Your task: In the entries that follow, find the line containing "Analytics are then"; from there, copy every line exactly through the line containing "7. Character count".

Recorded data:
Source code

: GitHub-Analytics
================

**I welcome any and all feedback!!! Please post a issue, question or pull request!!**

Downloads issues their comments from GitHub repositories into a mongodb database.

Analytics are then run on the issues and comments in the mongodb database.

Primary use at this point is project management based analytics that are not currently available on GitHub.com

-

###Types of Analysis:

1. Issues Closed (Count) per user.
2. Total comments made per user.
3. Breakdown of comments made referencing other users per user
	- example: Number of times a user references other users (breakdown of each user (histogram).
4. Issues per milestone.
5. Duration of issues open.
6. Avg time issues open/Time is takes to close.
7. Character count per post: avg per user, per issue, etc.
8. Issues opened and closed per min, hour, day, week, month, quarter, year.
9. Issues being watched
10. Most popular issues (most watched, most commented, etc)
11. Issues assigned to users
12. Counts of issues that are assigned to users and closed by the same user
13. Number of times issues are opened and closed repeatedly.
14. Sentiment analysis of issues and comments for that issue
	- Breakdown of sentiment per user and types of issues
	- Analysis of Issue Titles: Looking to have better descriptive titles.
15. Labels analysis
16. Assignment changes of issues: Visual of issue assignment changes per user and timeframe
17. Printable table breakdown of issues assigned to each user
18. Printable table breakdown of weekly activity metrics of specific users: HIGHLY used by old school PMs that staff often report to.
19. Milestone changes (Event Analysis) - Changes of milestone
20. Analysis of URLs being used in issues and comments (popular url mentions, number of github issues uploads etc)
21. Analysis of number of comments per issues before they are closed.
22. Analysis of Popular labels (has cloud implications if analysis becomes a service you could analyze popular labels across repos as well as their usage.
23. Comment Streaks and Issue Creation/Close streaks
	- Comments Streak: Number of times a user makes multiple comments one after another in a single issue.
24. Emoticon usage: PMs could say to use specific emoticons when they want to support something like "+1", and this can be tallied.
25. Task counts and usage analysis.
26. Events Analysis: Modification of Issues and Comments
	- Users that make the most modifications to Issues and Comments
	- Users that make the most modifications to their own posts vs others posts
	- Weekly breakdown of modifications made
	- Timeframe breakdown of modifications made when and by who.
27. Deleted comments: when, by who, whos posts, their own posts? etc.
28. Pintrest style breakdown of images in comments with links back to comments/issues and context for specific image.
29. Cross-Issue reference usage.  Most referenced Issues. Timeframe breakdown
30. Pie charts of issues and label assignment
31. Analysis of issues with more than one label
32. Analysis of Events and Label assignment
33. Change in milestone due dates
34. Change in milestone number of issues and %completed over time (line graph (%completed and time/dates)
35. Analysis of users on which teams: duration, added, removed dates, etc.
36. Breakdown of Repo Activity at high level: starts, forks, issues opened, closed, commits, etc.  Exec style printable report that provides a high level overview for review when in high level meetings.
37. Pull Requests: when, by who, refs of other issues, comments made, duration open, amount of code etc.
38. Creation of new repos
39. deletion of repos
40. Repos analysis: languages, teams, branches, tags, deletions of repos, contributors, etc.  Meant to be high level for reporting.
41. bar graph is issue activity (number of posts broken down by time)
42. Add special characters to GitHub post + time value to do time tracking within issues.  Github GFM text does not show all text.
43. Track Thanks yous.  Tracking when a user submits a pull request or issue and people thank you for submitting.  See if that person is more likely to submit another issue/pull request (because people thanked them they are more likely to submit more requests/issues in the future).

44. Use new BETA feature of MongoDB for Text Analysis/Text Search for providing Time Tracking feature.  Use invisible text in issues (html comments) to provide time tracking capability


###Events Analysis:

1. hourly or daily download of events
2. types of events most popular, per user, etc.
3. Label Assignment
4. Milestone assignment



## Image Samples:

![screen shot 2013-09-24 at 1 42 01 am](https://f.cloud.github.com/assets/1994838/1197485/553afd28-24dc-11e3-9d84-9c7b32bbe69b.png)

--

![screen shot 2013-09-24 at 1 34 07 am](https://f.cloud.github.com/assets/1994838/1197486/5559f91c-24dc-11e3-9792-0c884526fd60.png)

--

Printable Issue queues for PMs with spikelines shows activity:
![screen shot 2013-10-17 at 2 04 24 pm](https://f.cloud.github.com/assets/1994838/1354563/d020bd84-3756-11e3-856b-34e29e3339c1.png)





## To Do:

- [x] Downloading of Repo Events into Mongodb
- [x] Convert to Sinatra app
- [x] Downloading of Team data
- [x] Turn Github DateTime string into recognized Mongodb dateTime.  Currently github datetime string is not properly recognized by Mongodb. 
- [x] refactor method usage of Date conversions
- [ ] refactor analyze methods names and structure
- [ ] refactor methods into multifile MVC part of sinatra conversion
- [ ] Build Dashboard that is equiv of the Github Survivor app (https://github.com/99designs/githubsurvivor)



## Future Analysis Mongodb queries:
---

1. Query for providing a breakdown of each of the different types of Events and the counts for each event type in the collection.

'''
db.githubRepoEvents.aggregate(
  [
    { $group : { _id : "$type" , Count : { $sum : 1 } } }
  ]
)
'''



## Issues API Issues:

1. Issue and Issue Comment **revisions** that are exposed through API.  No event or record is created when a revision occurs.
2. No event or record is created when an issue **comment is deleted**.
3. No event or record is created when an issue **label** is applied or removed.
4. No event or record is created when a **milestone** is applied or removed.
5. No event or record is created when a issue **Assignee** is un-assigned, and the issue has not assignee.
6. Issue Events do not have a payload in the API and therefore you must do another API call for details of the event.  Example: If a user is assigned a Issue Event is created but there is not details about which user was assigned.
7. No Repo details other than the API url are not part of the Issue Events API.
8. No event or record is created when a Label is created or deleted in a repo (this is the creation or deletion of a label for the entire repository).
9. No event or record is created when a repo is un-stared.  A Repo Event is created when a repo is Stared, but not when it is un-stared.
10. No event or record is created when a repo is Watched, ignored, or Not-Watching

Answer section:
Analytics are then run on the issues and comments in the mongodb database.

Primary use at this point is project management based analytics that are not currently available on GitHub.com

-

###Types of Analysis:

1. Issues Closed (Count) per user.
2. Total comments made per user.
3. Breakdown of comments made referencing other users per user
	- example: Number of times a user references other users (breakdown of each user (histogram).
4. Issues per milestone.
5. Duration of issues open.
6. Avg time issues open/Time is takes to close.
7. Character count per post: avg per user, per issue, etc.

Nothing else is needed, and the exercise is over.